[[ Material for this exercise open ]]
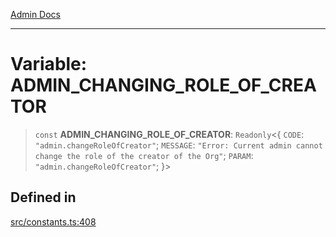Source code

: [Admin Docs](/)

***

# Variable: ADMIN\_CHANGING\_ROLE\_OF\_CREATOR

> `const` **ADMIN\_CHANGING\_ROLE\_OF\_CREATOR**: `Readonly`\<\{ `CODE`: `"admin.changeRoleOfCreator"`; `MESSAGE`: `"Error: Current admin cannot change the role of the creator of the Org"`; `PARAM`: `"admin.changeRoleOfCreator"`; \}\>

## Defined in

[src/constants.ts:408](https://github.com/Suyash878/talawa-api/blob/cfd688207611ba245c99edd8dbaccb2cdbf6a043/src/constants.ts#L408)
[[ Material for this exercise closed ]]
The records must be copied with no word altered, and without their pictures.

# [Written solution]
Source code

: [Admin Docs](/)

***

# Variable: ADMIN\_CHANGING\_ROLE\_OF\_CREATOR

> `const` **ADMIN\_CHANGING\_ROLE\_OF\_CREATOR**: `Readonly`\<\{ `CODE`: `"admin.changeRoleOfCreator"`; `MESSAGE`: `"Error: Current admin cannot change the role of the creator of the Org"`; `PARAM`: `"admin.changeRoleOfCreator"`; \}\>

## Defined in

[src/constants.ts:408](https://github.com/Suyash878/talawa-api/blob/cfd688207611ba245c99edd8dbaccb2cdbf6a043/src/constants.ts#L408)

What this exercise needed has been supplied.